Marion Barry

WaPo: DC Gun Ban Hasn't Curbed Crime; Paper Endorsed Ban in 1976

It's a few steps shy of proclaiming, "Gun Ban an Abject Failure at Curbing Crime," but today's Washington Post Metro did trumpet on the front of its November 13 Metro section that the 31-year old D.C. handgun ban has not proven to be a crime deterrent.

With his somewhat subdued headline, "Crime Data Underscore Limits of D.C. Gun Ban's Effectiveness," staff writer Paul Duggan unearthed the political calculus for the 1976 gun ban, as well as the Post's role as chief journalistic cheerleader for the law the federal D.C. Circuit Court of Appeals found unconstitutional earlier this year.

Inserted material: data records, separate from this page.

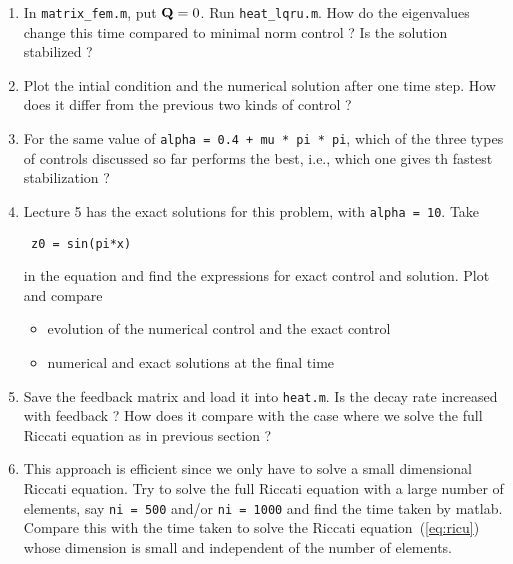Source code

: \documentclass[12pt]{article}
\begin{document}
\begin{enumerate}

\item In {\tt matrix\_fem.m}, put ${\mathbf Q} = 0$. Run {\tt heat\_lqru.m}. How do the eigenvalues change this time  compared to minimal norm control ? Is the solution stabilized ?

\item Plot the intial condition and the numerical solution after one time step. How does it differ from the previous two kinds of control ?

\item For the same value of {\tt alpha = 0.4 + mu * pi * pi}, which of the three types of controls discussed so far performs the best, i.e., which one gives th fastest stabilization ?

\item Lecture 5 has the exact solutions for this problem, with {\tt alpha = 10}. Take 
\begin{lstlisting}
 z0 = sin(pi*x) 
\end{lstlisting}
in the equation and find the expressions for exact control and solution. Plot and compare 
\begin{itemize}
 \item evolution of the numerical control and the exact control 
 \item numerical and exact solutions at the final time
\end{itemize}

\item Save the feedback matrix and load it into {\tt heat.m}. Is the decay rate increased with feedback ? How does it compare with the case where we solve the full Riccati equation as in previous section ?

\item This approach is efficient since we only have to solve a small dimensional Riccati equation. Try to solve the full Riccati equation with a large number of elements, say {\tt ni = 500} and/or {\tt ni = 1000} and find the time taken by matlab. Compare this with the time taken to solve the Riccati equation~(\ref{eq:ricu}) whose dimension is small and independent of the number of elements.
\end{enumerate}

\pagebreak
\end{document}
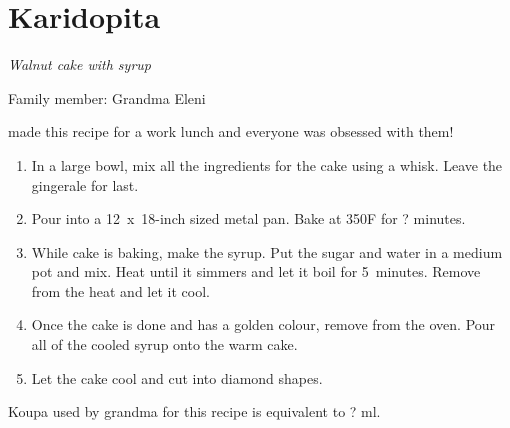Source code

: \chapter{Karidopita}
\label{ch:karidopita}


\textit{Walnut cake with syrup}

Family member: Grandma Eleni

 made this recipe for a work lunch and everyone was obsessed with them!

\begin{enumerate}
    \item In a large bowl, mix all the ingredients for the cake using a whisk. Leave the gingerale for last.
    \item Pour into a 12~x~18-inch sized metal pan. Bake at 350\degree F for ? minutes.
    \item While cake is baking, make the syrup. Put the sugar and water in a medium pot and mix. Heat until it simmers and let it boil for 5~minutes. Remove from the heat and let it cool.
    \item Once the cake is done and has a golden colour, remove from the oven. Pour all of the cooled syrup onto the warm cake.
    \item Let the cake cool and cut into diamond shapes.
\end{enumerate}

Koupa used by grandma for this recipe is equivalent to ? ml.
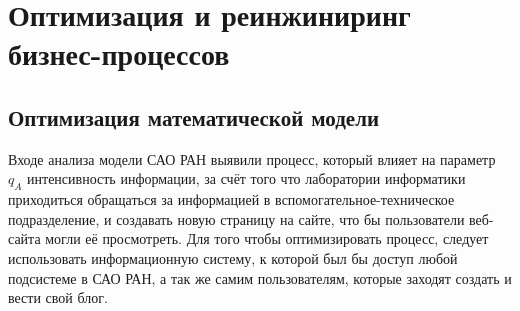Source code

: \section{Оптимизация и реинжиниринг бизнес-процессов}
\subsection{Оптимизация математической модели}
Входе анализа модели САО РАН выявили процесс, который влияет на параметр $q_A$ интенсивность информации, за счёт того что лаборатории информатики приходиться обращаться за информацией в вспомогательное-техническое подразделение, и создавать новую страницу на сайте, что бы пользователи веб-сайта могли её просмотреть. Для того чтобы оптимизировать процесс, следует использовать информационную систему, к которой был бы доступ любой подсистеме в САО РАН, а так же самим пользователям, которые заходят создать и вести свой блог.
\pagebreak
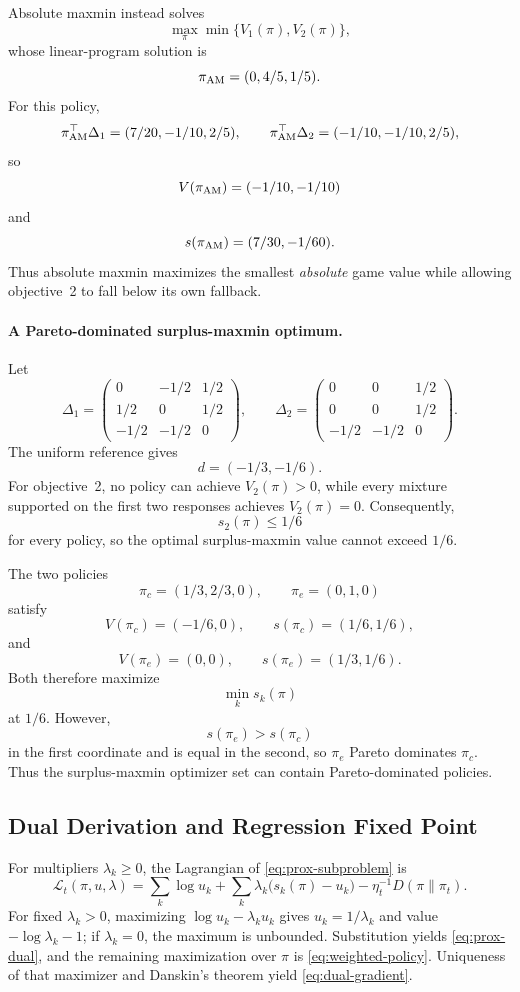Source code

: \documentclass{article}
\theoremstyle{remark}
\theoremstyle{plain}
\begin{document}
Absolute maxmin instead solves
\[
\max_{\pi}\min\{V_1(\pi),V_2(\pi)\},
\]
whose linear-program solution is
\[
\pi_{\rm AM}=(0,4/5,1/5).
\]
For this policy,
\[
\pi_{\rm AM}^\top \Delta_1=(7/20,-1/10,2/5),
\qquad
\pi_{\rm AM}^\top \Delta_2=(-1/10,-1/10,2/5),
\]
so
\[
V(\pi_{\rm AM})=(-1/10,-1/10)
\]
and
\[
s(\pi_{\rm AM})
=
(7/30,-1/60).
\]
Thus absolute maxmin maximizes the smallest \emph{absolute} game value
while allowing objective~2 to fall below its own fallback.

\paragraph{A Pareto-dominated surplus-maxmin optimum.}
Let
\[
\Delta_1=
\begin{pmatrix}
0&-1/2&1/2\\
1/2&0&1/2\\
-1/2&-1/2&0
\end{pmatrix},
\qquad
\Delta_2=
\begin{pmatrix}
0&0&1/2\\
0&0&1/2\\
-1/2&-1/2&0
\end{pmatrix}.
\]
The uniform reference gives
\[
d=(-1/3,-1/6).
\]
For objective~2, no policy can achieve $V_2(\pi)>0$, while every mixture
supported on the first two responses achieves $V_2(\pi)=0$.
Consequently,
\[
s_2(\pi)\le 1/6
\]
for every policy, so the optimal surplus-maxmin value cannot exceed
$1/6$.

The two policies
\[
\pi_c=(1/3,2/3,0),
\qquad
\pi_e=(0,1,0)
\]
satisfy
\[
V(\pi_c)=(-1/6,0),
\qquad
s(\pi_c)=(1/6,1/6),
\]
and
\[
V(\pi_e)=(0,0),
\qquad
s(\pi_e)=(1/3,1/6).
\]
Both therefore maximize
\[
\min_k s_k(\pi)
\]
at $1/6$. However,
\[
s(\pi_e)>s(\pi_c)
\]
in the first coordinate and is equal in the second, so
$\pi_e$ Pareto dominates $\pi_c$. Thus the surplus-maxmin optimizer set
can contain Pareto-dominated policies.

\subsection{Dual Derivation and Regression Fixed Point}
\label{app:prox-dual}
For multipliers $\lambda_k\ge0$, the Lagrangian of \eqref{eq:prox-subproblem} is
\[
\mathcal L_t(\pi,u,\lambda)
=
\sum_k\log u_k
+
\sum_k\lambda_k\bigl(s_k(\pi)-u_k\bigr)
-
\eta_t^{-1}D(\pi\|\pi_t).
\]
For fixed $\lambda_k>0$, maximizing $\log u_k-\lambda_ku_k$ gives $u_k=1/\lambda_k$ and value $-\log\lambda_k-1$; if $\lambda_k=0$, the maximum is unbounded. Substitution yields \eqref{eq:prox-dual}, and the remaining maximization over $\pi$ is \eqref{eq:weighted-policy}. Uniqueness of that maximizer and Danskin's theorem yield \eqref{eq:dual-gradient}.
\end{document}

In making by far their boldest public policy decision, the District's first elected officials wanted other jurisdictions, especially neighboring states, to follow the lead of the nation's capital by enacting similar gun restrictions, cutting the flow of firearms into the city from surrounding areas.

"We were trying to send out a message," recalled Sterling Tucker (D), the council chairman at the time.

Nadine Winters (D), also a council member then, said, "My expectation was that this being Washington, it would kind of spread to other places, because these guns, there were so many of them coming from Virginia and Maryland."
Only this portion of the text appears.